:: The problem ::
Return exactly the lines of the records below, starting at the line that contains "const string CLIENT_ID" and ending at the line that contains "grouping together resources", with both of those lines kept.
### Material for the task
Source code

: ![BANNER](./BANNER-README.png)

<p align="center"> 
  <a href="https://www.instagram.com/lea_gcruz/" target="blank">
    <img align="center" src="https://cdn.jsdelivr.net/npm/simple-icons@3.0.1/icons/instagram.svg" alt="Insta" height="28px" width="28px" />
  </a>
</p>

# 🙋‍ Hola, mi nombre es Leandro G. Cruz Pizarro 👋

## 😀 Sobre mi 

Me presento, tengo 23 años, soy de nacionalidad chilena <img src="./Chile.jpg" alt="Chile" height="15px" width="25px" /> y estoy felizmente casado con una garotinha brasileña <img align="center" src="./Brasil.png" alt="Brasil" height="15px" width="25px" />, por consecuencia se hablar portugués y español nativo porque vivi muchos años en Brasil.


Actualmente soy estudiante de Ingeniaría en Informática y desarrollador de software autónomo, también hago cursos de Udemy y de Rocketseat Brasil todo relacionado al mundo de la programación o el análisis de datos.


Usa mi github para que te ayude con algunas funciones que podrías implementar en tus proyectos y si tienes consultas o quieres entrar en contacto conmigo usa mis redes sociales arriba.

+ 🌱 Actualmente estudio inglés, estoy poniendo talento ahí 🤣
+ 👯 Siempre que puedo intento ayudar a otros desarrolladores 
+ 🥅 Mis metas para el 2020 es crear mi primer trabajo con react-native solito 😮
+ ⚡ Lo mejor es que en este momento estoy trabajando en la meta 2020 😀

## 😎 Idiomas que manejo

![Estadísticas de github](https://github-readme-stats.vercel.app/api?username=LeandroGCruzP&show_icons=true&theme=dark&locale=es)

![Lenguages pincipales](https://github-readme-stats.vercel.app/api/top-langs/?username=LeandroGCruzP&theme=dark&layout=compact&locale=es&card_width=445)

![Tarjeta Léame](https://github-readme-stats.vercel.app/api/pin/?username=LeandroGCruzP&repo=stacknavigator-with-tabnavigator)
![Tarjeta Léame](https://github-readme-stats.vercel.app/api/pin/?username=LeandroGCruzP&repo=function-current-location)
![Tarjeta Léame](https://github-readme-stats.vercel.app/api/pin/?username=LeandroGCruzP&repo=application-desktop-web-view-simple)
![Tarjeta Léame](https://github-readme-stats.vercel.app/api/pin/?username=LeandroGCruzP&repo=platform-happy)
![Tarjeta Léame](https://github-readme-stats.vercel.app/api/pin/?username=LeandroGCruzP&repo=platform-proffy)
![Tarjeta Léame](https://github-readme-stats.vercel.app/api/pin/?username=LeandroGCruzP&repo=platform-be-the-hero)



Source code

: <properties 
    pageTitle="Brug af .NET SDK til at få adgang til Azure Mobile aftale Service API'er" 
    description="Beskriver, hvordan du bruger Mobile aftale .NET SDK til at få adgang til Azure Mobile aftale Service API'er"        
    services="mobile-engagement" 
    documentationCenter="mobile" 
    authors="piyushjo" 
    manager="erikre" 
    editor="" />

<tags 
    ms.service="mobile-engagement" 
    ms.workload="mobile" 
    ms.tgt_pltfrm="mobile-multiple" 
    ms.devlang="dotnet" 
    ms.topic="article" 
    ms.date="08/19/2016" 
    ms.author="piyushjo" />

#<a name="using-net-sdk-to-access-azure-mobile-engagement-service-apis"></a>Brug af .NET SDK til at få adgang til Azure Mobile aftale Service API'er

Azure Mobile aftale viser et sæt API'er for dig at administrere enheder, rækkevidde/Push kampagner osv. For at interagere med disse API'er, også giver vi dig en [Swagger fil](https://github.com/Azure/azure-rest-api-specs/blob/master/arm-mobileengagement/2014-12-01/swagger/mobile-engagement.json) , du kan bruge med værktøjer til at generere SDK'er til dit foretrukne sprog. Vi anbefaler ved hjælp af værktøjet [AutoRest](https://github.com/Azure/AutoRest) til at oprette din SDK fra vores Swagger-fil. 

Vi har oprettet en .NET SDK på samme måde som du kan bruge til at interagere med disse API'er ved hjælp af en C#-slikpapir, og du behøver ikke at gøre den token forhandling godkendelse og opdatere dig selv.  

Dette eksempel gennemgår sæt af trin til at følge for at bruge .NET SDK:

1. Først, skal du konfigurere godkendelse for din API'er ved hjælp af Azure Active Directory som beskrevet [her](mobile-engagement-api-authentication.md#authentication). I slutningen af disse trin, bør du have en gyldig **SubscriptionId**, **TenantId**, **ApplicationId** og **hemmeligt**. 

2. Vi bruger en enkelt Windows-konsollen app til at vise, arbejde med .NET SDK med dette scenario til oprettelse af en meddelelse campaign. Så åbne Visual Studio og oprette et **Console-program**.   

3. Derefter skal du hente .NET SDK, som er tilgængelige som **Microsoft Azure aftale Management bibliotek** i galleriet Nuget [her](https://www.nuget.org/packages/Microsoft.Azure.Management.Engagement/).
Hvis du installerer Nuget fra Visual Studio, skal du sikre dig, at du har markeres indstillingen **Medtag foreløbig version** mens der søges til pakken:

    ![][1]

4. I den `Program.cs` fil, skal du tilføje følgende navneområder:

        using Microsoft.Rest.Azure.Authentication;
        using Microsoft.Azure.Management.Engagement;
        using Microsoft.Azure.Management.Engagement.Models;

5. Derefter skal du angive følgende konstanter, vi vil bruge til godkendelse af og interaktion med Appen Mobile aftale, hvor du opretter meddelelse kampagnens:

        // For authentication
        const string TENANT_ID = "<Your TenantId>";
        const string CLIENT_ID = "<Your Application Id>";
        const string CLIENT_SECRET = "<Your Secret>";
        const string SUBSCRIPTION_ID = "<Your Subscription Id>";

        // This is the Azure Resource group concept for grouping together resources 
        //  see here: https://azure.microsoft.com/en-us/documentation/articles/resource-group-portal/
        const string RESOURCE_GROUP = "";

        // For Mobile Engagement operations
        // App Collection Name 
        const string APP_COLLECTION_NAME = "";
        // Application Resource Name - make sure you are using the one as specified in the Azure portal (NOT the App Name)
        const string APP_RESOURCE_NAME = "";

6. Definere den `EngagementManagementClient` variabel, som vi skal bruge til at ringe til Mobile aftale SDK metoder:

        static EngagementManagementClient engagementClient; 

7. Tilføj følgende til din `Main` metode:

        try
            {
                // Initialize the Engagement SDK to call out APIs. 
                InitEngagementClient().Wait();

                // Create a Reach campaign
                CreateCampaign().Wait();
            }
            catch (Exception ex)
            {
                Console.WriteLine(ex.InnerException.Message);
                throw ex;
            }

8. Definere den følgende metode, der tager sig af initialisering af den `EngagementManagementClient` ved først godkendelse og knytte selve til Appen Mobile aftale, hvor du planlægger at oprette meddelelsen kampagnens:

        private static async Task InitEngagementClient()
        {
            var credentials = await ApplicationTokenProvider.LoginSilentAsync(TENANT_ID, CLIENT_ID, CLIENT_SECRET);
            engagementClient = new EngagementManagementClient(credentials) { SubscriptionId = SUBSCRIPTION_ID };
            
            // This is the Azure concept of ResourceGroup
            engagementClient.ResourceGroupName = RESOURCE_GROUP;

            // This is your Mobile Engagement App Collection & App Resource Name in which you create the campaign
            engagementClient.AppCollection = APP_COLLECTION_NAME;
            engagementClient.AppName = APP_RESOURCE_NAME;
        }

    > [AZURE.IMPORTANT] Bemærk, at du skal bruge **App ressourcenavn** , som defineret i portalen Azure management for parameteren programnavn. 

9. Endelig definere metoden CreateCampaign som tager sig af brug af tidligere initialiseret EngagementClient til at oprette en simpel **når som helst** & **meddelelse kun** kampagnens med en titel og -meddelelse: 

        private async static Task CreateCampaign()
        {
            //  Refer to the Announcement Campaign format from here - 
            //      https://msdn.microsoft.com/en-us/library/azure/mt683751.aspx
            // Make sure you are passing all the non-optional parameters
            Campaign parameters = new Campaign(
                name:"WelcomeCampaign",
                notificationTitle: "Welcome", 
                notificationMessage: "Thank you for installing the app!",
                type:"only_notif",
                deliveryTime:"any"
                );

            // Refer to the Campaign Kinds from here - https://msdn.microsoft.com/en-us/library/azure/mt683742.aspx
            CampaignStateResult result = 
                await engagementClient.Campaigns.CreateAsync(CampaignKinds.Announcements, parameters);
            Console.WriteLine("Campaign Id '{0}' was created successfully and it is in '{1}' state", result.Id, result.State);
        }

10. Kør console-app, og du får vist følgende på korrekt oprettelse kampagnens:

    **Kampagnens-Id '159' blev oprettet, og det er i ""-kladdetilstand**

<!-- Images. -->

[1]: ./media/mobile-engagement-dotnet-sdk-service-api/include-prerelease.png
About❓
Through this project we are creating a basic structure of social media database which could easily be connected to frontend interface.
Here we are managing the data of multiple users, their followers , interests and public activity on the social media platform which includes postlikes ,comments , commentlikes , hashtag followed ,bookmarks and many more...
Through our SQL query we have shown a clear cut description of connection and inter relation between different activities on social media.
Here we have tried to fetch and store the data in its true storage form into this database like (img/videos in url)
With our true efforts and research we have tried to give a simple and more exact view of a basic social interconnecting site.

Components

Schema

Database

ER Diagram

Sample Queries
######
:: Answer space ::
        const string CLIENT_ID = "<Your Application Id>";
        const string CLIENT_SECRET = "<Your Secret>";
        const string SUBSCRIPTION_ID = "<Your Subscription Id>";

        // This is the Azure Resource group concept for grouping together resources 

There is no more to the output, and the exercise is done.